Fraser was born on 21 August 1832 in Big Brook, a small rural township in Pictou County, Nova Scotia, Canada. He was the youngest son of Jane and William Fraser. His parents shared the same surname, although no familial connection has been noted between the two. Fraser's father was born in Beauly, Inverness-shire, Scotland, and claimed descent from Clan Fraser of Lovat. He arrived in Nova Scotia in 1801, as a small child. According to Fraser, his mother spoke fluent Scottish Gaelic and one of his grandfathers spoke "very little English". In 1906, he would become the inaugural patron of the Gaelic Society of Victoria, an organisation devoted to keeping the Gaelic language and customs alive in Australia. In an address to the society, he said that he could speak only a few sentences of Gaelic, but that he could still understand most conversations. In 1839, when Fraser was seven years old, his father was killed in a sawmilling accident. He began working on the family farm at a young age, and received limited formal schooling. Attracted by the Victorian gold rush, he immigrated to Australia at the age of 21, arriving in Melbourne in 1853. He immediately went to the goldfields at Bendigo, where he turned a profit selling supplies to miners.
Business career
In 1855, Fraser moved to Melbourne and opened a store on Elizabeth Street. One of his more notable contracts was to supply ballast to the Deniliquin and Moama Railway Company, a privately owned railway which connected Moama on the Murray River to Deniliquin in southern New South Wales. Instead of supplying blue metal, Fraser supplied quartz from the slag heaps of Bendigo gold mines. It met the specifications of the contract, but was not what was expected by the owners of the railway. Fraser later bought extensive estates in the Western District of Victoria and became a leader of the wealthy wool-growing class known as the Squattocracy.

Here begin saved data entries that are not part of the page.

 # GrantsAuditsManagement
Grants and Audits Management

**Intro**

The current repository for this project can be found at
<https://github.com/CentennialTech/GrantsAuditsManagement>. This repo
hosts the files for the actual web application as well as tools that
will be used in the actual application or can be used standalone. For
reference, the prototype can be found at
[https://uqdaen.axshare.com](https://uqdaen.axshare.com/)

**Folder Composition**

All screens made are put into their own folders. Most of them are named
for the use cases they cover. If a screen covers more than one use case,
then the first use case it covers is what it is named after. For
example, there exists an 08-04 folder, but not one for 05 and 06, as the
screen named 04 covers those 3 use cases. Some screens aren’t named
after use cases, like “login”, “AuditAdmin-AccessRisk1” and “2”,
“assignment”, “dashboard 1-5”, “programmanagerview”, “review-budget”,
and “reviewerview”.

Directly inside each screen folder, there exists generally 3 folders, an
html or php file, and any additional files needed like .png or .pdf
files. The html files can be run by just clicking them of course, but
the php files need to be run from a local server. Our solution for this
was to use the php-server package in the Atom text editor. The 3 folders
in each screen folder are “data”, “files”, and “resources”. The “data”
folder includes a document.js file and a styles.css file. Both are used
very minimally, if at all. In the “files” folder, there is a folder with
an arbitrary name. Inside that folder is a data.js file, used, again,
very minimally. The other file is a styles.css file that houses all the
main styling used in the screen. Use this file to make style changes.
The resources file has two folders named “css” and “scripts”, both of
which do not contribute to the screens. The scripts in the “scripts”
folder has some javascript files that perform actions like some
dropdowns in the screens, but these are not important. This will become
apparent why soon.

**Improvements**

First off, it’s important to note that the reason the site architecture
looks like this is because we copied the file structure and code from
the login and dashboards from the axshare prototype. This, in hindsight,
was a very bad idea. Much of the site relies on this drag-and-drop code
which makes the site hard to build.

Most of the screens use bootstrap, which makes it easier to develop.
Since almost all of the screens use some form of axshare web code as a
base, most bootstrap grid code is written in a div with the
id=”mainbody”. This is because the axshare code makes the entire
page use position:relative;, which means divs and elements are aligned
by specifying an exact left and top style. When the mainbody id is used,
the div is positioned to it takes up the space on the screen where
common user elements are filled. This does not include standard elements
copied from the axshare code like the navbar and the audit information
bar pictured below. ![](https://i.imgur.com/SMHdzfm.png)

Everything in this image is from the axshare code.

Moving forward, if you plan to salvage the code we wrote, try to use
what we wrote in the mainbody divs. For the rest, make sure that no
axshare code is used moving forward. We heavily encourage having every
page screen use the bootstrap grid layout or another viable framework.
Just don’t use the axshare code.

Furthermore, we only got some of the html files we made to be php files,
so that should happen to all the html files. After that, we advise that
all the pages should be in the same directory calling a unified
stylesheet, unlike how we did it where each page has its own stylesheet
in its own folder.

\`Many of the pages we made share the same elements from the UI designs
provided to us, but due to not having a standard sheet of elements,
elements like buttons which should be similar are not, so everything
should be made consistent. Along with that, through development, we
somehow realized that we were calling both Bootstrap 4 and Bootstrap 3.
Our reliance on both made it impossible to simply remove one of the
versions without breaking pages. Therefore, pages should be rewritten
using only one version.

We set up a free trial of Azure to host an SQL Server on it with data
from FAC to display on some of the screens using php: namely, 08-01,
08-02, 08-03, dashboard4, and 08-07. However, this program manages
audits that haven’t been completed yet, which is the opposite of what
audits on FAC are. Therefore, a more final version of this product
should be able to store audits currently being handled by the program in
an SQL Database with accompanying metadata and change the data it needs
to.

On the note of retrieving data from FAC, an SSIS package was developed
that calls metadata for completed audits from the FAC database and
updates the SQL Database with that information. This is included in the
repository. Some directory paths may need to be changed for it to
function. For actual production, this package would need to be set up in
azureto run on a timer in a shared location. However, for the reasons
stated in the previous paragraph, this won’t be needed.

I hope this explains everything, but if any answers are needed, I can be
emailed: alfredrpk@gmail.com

Fraser married Margaret Bolger in 1862 and had two daughters. Following her death in 1880, he married Anne Collins in 1885 and had three sons with her. His brother-in-law was Robert Martin Collins, a member of the Queensland Parliament. One of these, Neville Fraser, inherited Simon Fraser's property at Balpool in the Riverina district of New South Wales, where the future Australian Prime MinisterMalcolm Fraser grew up. Another son, Simon, was a champion footballer and rowed for Australia in the 1912 Stockholm Olympics. Simon died just two months before his father, aged 32. Fraser died of bronchitis on 30 July 1919, aged 86, in Melbourne. He was survived by his wife, Anne, a daughter and two sons.